The most recent analysis from the MSBase Study Group has examined how treatment decision-making affects the risk of conversion to secondary-progressive multiple sclerosis (SPMS) (Brown et al. JAMA 2019;321:175-187). The results indicate that starting with a higher-efficacy disease-modifying therapy (DMT) or switching earlier can substantially reduce the risk of SPMS.
The propensity score-matched cohort study included data from 1555 patients (mean age 35 years at baseline) treated at 68 neurology centres in the period 1988-2017. All patients had a minimum of four years of follow-up. Starting treatment with a front-line DMT (glatiramer acetate or beta-interferon) was associated with a 29% lower risk of conversion to SPMS compared to remaining untreated. The 5-year absolute risk of SPMS was 12% in treated versus 27% in untreated patients (median follow-up 7.6 years). There was also a benefit if a front-line therapy was initiated within five years of disease onset compared to later (hazard ratio 0.77); the absolute risk was 3% with treatment versus 6% without treatment over a median follow-up of 13.4 years.

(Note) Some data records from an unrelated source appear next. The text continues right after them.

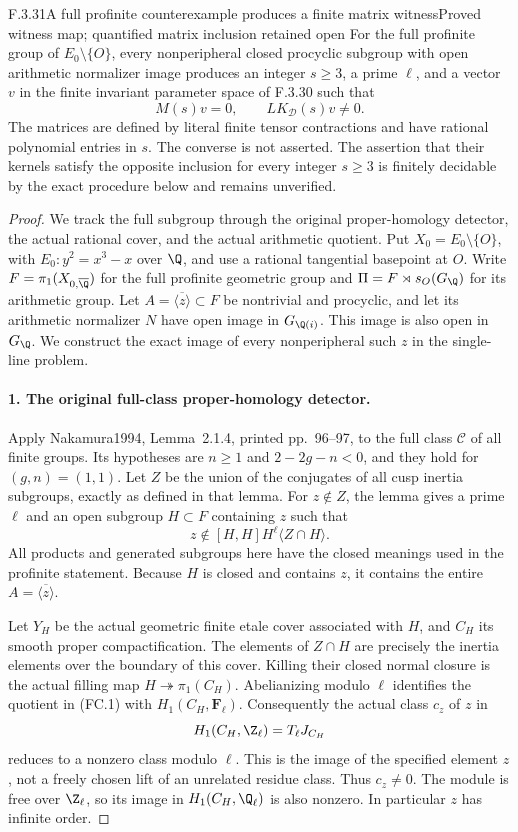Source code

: \begin{result}{F.3.31}{A full profinite counterexample produces a finite matrix witness}{Proved witness map; quantified matrix inclusion retained open}
For the full profinite group of $E_0\setminus\{O\}$, every
nonperipheral closed procyclic subgroup with open arithmetic
normalizer image produces an integer $s\geq3$, a prime $\ell$,
and a vector $v$ in the finite invariant parameter space of
F.3.30 such that
\[
 M(s)v=0,\qquad LK_{\mathcal D}(s)v\ne0.
\]
The matrices are defined by literal finite tensor contractions
and have rational polynomial entries in $s$. The converse is
not asserted. The assertion that their kernels satisfy the
opposite inclusion for every integer $s\geq3$ is finitely
decidable by the exact procedure below and remains unverified.
\end{result}
\begin{proof}
We track the full subgroup through the original proper-homology detector, the actual rational cover, and the actual arithmetic quotient.
Put $X_0=E_0\setminus\{O\}$, with
$E_0:y^2=x^3-x$ over $\Q$, and use a rational tangential
basepoint at $O$. Write $F=\pi_1(X_{0,\overline\Q})$ for
the full profinite geometric group and
$\Pi=F\rtimes s_O(G_\Q)$ for its arithmetic group.
Let $A=\overline{\langle z\rangle}\subset F$ be nontrivial
and procyclic, and let its arithmetic normalizer $N$
have open image in $G_{\Q(i)}$. This image is also open
in $G_\Q$. We construct the exact image of every
nonperipheral such $z$ in the single-line problem.

\paragraph{1. The original full-class proper-homology detector.}
Apply Nakamura1994, Lemma~2.1.4, printed pp.~96--97,
to the full class $\mathcal C$ of all finite groups\cite{AuditNakamura1994}.
Its hypotheses are $n\geq1$ and $2-2g-n<0$, and they
hold for $(g,n)=(1,1)$. Let $Z$ be the union of the
conjugates of all cusp inertia subgroups, exactly as
defined in that lemma. For $z\notin Z$, the lemma gives
a prime $\ell$ and an open subgroup $H\subset F$
containing $z$ such that
\[
             z\notin [H,H]H^\ell\langle Z\cap H\rangle .    \tag{FC.1}
\]
All products and generated subgroups here have the
closed meanings used in the profinite statement.
Because $H$ is closed and contains $z$, it contains
the entire $A=\overline{\langle z\rangle}$.

Let $Y_H$ be the actual geometric finite etale cover
associated with $H$, and $C_H$ its smooth proper
compactification. The elements of $Z\cap H$ are
precisely the inertia elements over the boundary
of this cover. Killing their closed normal closure
is the actual filling map
$H\twoheadrightarrow\pi_1(C_H)$. Abelianizing modulo
$\ell$ identifies the quotient in (FC.1) with
$H_1(C_H,\mathbf F_\ell)$. Consequently the actual
class $c_z$ of $z$ in
\[
                    H_1(C_H,\Z_\ell)=T_\ell J_{C_H}
\]
reduces to a nonzero class modulo $\ell$.
This is the image of the specified element $z$,
not a freely chosen lift of an unrelated residue
class. Thus $c_z\ne0$. The module is free over
$\Z_\ell$, so its image in
$H_1(C_H,\Q_\ell)$ is also nonzero.
In particular $z$ has infinite order.


\end{proof}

The risk of SPMS was lower if treatment was initiated with fingolimod (HR 0.37), alemtuzumab (HR 0.52) or natalizumab (HR 0.61). The 5-year absolute risk of SPMS was 7% in the fingolimod cohort (vs. untreated 32%; median follow-up 4.5 years), 10% in the alemtuzumab cohort (vs. untreated 25%; median follow-up 7.4 years), and 19% in the natalizumab cohort (vs. untreated 38%; median follow-up 4.9 years).
In addition, starting treatment with a higher-efficacy DMT was associated with a significantly lower risk of SPMS compared to starting with a front-line therapy (HR 0.66). The 5-year absolute risk was 7% with a higher-efficacy therapy versus 12% with a front-line therapy (median follow-up 5.8 years).
Although the opportunities for starting treatment with a higher-efficacy therapy are limited in some countries due to product labelling, early escalation was shown to be an effective strategy. When patients on a front-line therapy were escalated to a higher-efficacy therapy within five years rather than after five years, there was a 24% reduction in the risk of conversion to SPMS. The 5-year absolute risk of SPMS was 8% with a higher-efficacy DMT versus 14% with a front-line therapy at a median follow-up of 5.3 years.